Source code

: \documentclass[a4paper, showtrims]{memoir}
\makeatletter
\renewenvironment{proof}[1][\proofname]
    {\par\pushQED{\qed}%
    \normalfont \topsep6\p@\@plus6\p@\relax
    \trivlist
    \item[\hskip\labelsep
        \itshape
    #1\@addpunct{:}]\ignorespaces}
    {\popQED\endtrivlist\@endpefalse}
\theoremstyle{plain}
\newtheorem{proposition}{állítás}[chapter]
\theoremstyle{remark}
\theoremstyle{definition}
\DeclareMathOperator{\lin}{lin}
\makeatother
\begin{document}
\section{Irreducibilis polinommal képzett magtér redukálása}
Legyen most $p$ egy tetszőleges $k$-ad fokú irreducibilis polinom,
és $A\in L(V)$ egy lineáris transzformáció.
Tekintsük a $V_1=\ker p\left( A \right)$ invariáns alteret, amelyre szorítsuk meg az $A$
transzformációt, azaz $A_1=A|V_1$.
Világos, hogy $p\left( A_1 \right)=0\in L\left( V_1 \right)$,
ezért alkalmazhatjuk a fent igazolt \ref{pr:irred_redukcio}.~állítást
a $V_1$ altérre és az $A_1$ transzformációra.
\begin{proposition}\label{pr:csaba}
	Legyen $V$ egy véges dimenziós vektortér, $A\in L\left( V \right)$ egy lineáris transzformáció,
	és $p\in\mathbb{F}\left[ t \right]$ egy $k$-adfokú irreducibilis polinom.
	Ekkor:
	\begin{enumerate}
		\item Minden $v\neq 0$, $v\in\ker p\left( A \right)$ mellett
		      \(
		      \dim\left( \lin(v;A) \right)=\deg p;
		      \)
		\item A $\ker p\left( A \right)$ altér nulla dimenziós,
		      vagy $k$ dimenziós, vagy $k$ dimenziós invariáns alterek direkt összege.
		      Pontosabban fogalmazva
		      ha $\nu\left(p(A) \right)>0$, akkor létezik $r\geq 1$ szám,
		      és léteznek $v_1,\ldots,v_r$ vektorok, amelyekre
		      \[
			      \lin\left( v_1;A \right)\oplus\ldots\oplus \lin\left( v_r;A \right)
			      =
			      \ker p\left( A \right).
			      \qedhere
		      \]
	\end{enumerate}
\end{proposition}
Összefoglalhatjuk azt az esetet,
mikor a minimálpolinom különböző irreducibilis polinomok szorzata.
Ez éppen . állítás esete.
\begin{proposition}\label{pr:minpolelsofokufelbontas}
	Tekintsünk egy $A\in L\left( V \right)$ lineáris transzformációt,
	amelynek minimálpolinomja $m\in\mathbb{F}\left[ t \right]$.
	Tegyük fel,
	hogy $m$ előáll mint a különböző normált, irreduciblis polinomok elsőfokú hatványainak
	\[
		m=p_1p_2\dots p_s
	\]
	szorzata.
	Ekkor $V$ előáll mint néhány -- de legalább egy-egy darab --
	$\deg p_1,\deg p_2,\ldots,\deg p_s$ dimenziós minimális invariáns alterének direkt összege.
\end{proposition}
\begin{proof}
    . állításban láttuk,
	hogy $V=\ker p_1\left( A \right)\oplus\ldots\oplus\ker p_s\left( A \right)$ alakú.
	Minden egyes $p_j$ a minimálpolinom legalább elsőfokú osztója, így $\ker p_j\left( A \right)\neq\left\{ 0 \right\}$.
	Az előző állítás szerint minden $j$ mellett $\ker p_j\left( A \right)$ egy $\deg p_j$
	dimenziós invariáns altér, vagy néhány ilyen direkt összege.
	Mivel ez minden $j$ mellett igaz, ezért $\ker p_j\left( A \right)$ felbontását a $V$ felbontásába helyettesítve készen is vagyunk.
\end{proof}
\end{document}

______

Work item:
Count each line of the listing that contains "mathbb" and give the count alone.

Solution to this exercise:
2